Was ist die „Think aloud" Methodik?
Die Nutzer werden bei einem Usability Test dazu angehalten laut zu denken („Think aloud" Methodik). Durch das laute Mitsprechen der Gedanken, kann ein Beobachter die Handlungen des Nutzers besser verstehen und Rückschlüsse ziehen, ob die Webseite oder App wie geplant funktioniert. Auf diese Weise bekommt ein Beobachter direkt Emotionen wie Frust oder Freude mit.
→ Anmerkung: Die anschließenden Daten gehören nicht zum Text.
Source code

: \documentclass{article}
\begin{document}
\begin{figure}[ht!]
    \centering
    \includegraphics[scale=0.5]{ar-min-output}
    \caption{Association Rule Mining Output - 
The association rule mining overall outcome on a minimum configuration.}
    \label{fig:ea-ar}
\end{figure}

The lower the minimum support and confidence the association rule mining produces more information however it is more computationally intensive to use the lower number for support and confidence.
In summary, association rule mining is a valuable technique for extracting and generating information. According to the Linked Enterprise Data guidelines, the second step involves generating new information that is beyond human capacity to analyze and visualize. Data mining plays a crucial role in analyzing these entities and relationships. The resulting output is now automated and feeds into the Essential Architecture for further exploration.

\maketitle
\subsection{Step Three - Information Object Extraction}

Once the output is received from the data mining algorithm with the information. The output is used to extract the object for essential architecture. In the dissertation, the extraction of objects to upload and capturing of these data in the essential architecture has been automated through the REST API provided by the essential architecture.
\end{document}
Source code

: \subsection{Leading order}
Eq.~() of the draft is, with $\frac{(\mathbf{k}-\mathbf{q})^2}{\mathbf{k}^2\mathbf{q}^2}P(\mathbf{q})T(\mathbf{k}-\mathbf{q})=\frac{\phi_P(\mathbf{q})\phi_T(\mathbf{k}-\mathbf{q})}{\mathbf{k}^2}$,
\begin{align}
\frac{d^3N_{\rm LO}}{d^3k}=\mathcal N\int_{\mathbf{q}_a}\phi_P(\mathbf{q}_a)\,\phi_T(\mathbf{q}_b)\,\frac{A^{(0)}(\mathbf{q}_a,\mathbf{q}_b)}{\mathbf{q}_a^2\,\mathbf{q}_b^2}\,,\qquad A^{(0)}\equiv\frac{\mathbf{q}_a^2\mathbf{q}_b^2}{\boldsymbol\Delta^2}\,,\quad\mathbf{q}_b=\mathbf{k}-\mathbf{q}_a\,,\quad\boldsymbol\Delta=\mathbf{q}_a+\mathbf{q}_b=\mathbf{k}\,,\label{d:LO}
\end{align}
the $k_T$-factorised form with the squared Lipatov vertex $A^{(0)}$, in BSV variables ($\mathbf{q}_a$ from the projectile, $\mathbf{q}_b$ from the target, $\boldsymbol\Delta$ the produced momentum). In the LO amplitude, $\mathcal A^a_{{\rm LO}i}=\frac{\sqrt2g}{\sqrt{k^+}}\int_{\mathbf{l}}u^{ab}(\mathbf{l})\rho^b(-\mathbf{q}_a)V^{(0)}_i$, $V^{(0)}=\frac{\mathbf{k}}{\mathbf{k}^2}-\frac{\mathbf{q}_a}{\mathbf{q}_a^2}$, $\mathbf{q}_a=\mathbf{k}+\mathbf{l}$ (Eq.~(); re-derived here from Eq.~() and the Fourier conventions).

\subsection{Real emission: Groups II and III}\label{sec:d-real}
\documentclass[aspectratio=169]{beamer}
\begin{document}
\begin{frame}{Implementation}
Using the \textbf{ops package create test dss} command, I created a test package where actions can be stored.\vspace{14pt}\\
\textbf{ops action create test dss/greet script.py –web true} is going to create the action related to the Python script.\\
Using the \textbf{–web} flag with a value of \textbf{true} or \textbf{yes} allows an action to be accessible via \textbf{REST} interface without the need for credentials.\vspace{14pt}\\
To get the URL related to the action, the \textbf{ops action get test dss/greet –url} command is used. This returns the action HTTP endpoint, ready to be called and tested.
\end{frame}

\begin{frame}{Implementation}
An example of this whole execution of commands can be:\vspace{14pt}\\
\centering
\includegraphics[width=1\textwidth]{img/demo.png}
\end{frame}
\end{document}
Ein Verzicht auf die „Think aloud" Methodik empfiehlt sich nicht, denn eine reine Nachbefragung der Nutzer ist im Gegensatz zur „Think aloud" Methodik viel subjektiver und stark vom Erinnerungsvermögen und -willen der Teilnehmer abhängig.
Wie groß sollte die Anzahl der Teilnehmer sein?
Die gern zitierte Faustregel von Usability-Guru Jakob Nielsen besagt, dass bereits 5 Teilnehmer 80 % der Usability Probleme finden. Bei weniger Teilnehmern besteht die Gefahr, dass man einiges übersieht und Probleme einzelner Tester überbewertet. Bei mehr Teilnehmern steigen die Kosten zwar weiter an, aber es werden im Verhältnis weniger neue Probleme aufgedeckt. Dafür erhält man mehr Informationen darüber, wie häufig die Probleme auftreten.
Eine große Anzahl von Teilnehmern um an „statistisch signifikante" Daten zu kommen ist hingegen nicht nötig. Schließlich handelt es sich bei Usability Tests um qualitative Forschung und es geht in erster Linie darum Probleme aufzudecken, und nicht die Problemhäufigkeit zu bestimmen. Schwerwiegende Probleme sollten gelöst werden, egal ob 33 % oder 63 % der Nutzer betroffen sind. In der Praxis empfehlen wir oft Teilnehmerzahlen zwischen 3 und 10 pro Zielgruppe. Hat man mehrere Zielgruppen (z.B. mit unterschiedlicher Vorkenntnis), empfiehlt es sich mit jeder Zielgruppe einen Usability Test durchzuführen.
Wie lange dauert eine Testsitzung mit einem Teilnehmer?
Die Dauer einer Usability Testsitzung wird maßgeblich vom Testgegenstand und der Konzentrationsspanne der Teilnehmer beeinflusst. Im Webseitenbereich setzen sich eher kürzere Testsitzungen (ca. 15 Minuten je Teilnehmer) durch, da dies dem typischen Besuch eines Online-Shops entspricht. In anderen Bereichen (z.B. Unternehmenssoftware) sind auch Testsitzungen zwischen 45 und 60 Minuten üblich.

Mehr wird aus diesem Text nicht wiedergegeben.